Winters, who had been in declining health, died Thursday at his longtime home in Montecito, said Gary Owens, a close friend.
"He was one of the great comedy talents in the history of the United States, just brilliant. He could play any character in the world," said Owens, a radio personality who was the announcer on TV's "Rowan and Martin's Laugh-In."
Jack Paar, who helped propel Winters into the national consciousness with his appearances on the "Tonight" show in the late 1950s, once introduced the freewheeling comedian by saying, "Well, if you ask me who are the 25 most funny people I know, I would say, 'Here they are: Jonathan Winters.'"

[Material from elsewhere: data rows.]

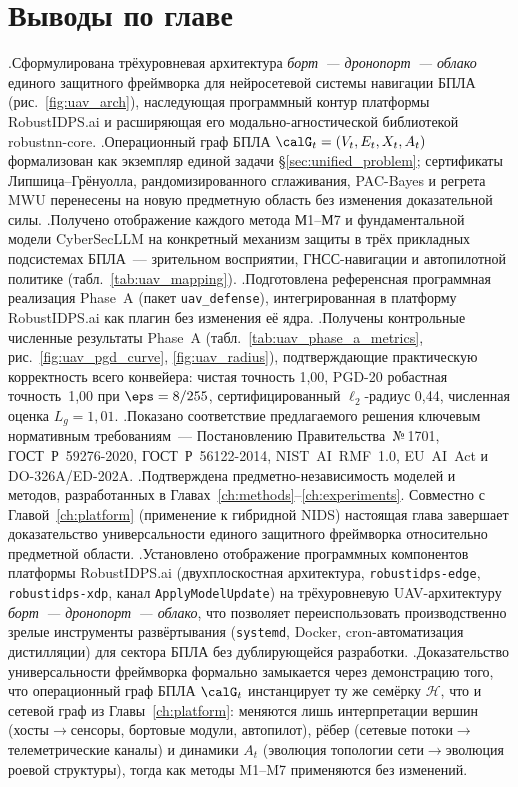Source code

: \section{Выводы по главе}
\label{sec:uav_summary}
.\quad Сформулирована трёхуровневая архитектура \emph{борт~---
дронопорт~--- облако} единого защитного фреймворка для нейросетевой
системы навигации БПЛА (рис.~\ref{fig:uav_arch}), наследующая
программный контур платформы \textsf{RobustIDPS.ai} и расширяющая его
модально-агностической библиотекой \textsf{robustnn-core}.
.\quad Операционный граф БПЛА $\calG_t = (V_t,E_t,X_t,A_t)$
формализован как экземпляр единой задачи \S\ref{sec:unified_problem};
сертификаты Липшица--Грёнуолла, рандомизированного сглаживания,
PAC-Bayes и регрета MWU перенесены на новую предметную область без
изменения доказательной силы.
.\quad Получено отображение каждого метода \textsf{М1}--\textsf{М7}
и фундаментальной модели \textsf{CyberSecLLM} на конкретный механизм
защиты в трёх прикладных подсистемах БПЛА~--- зрительном восприятии,
ГНСС-навигации и автопилотной политике (табл.~\ref{tab:uav_mapping}).
.\quad Подготовлена референсная программная реализация
Phase~A (пакет \texttt{uav\_defense}), интегрированная в платформу
\textsf{RobustIDPS.ai} как плагин без изменения её ядра.
.\quad Получены контрольные численные результаты Phase~A
(табл.~\ref{tab:uav_phase_a_metrics}, рис.~\ref{fig:uav_pgd_curve},
\ref{fig:uav_radius}), подтверждающие практическую корректность всего
конвейера: чистая точность 1,00, PGD-20 робастная точность~1,00 при
$\eps=8/255$, сертифицированный $\ell_2$-радиус 0,44, численная
оценка $L_g=1{,}01$.
.\quad Показано соответствие предлагаемого решения ключевым
нормативным требованиям~--- Постановлению Правительства~№\,1701,
\mbox{ГОСТ~Р~59276-2020}, \mbox{ГОСТ~Р~56122-2014},
\mbox{NIST~AI~RMF~1.0}, \mbox{EU~AI~Act} и \mbox{DO-326A/ED-202A}.
.\quad Подтверждена предметно-независимость моделей и
методов, разработанных в Главах~\ref{ch:methods}--\ref{ch:experiments}.
Совместно с Главой~\ref{ch:platform} (применение к гибридной NIDS)
настоящая глава завершает доказательство универсальности единого
защитного фреймворка относительно предметной области.
.\quad Установлено отображение программных компонентов
платформы \textsf{RobustIDPS.ai} (двухплоскостная архитектура,
\texttt{robustidps-edge}, \texttt{robustidps-xdp}, канал
\texttt{ApplyModelUpdate}) на трёхуровневую UAV-архитектуру
\emph{борт~--- дронопорт~--- облако}, что позволяет переиспользовать
производственно зрелые инструменты развёртывания (\texttt{systemd},
Docker, cron-автоматизация дистилляции) для сектора БПЛА без
дублирующейся разработки.
.\quad Доказательство универсальности фреймворка
формально замыкается через демонстрацию того, что операционный
граф БПЛА $\calG_t$ инстанцирует ту же семёрку $\mathcal{H}$, что
и сетевой граф из Главы~\ref{ch:platform}: меняются лишь
интерпретации вершин (хосты$\to$сенсоры, бортовые модули,
автопилот), рёбер (сетевые потоки$\to$телеметрические каналы) и
динамики $A_t$ (эволюция топологии сети$\to$эволюция роевой
структуры), тогда как методы M1--M7 применяются без изменений.

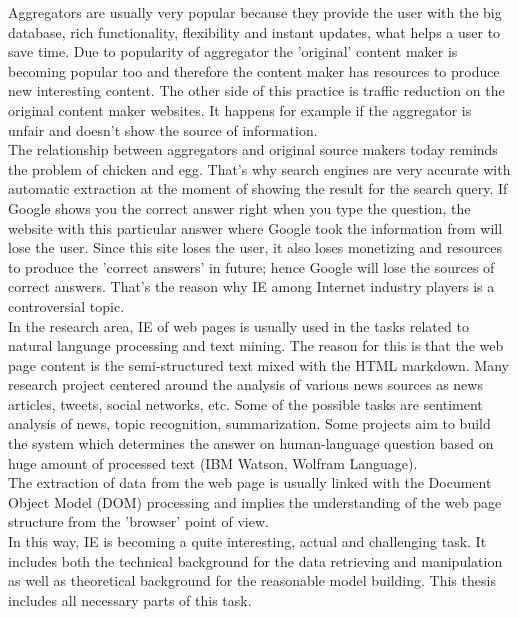 Aggregators are usually very popular because they provide the user with the big database, rich functionality, flexibility and instant updates, what helps a user to save time. Due to popularity of aggregator the 'original' content maker is becoming popular too and therefore the content maker has resources to produce new interesting content. The other side of this practice is traffic reduction on the original content maker websites. It happens for example if the aggregator is unfair and doesn't show the source of information. \\

The relationship between aggregators and original source makers today reminds the problem of chicken and egg. That's why search engines are very accurate with automatic extraction at the moment of showing the result for the search query. If Google shows you the correct answer right when you type the question, the website with this particular answer where Google took the information from will lose the user. Since this site loses the user, it also loses monetizing and resources to produce the 'correct answers' in future; hence Google will lose the sources of correct answers. That's the reason why IE among Internet industry players is a controversial topic.\\

In the research area, IE of web pages is usually used in the tasks related to natural language processing and text mining. The reason for this is that the web page content is the semi-structured text mixed with the HTML markdown. Many research project centered around the analysis of various news sources as news articles, tweets, social networks, etc. Some of the possible tasks are sentiment analysis of news, topic recognition, summarization. Some projects aim to build the system which determines the answer on human-language question based on huge amount of processed text (IBM Watson, Wolfram Language).\\      

The extraction of data from the web page is usually linked with the Document Object Model (DOM) processing and implies the understanding of the web page structure from the 'browser' point of view. \\

In this way, IE is becoming a quite interesting, actual and challenging task. It includes both the technical background for the data retrieving and manipulation as well as theoretical background for the reasonable model building. This thesis includes all necessary parts of this task.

With his rubbery, moon-shaped face and pitch-perfect ear for speech patterns, Winters could slip into the character of a redneck ballplayer, a lisping child, a prissy schoolmarm and others.
Winters punctuated his comedy vignettes with realistically accurate sound effects —a rotary phone being dialed, raindrops, a rushing subway. As he explained, "I try to paint verbal pictures."
Audiences never knew what to expect from Winters, who once walked out onto the Paar show wearing a goat-horned wig and clutching a small branch while announcing he was the Voice of Spring.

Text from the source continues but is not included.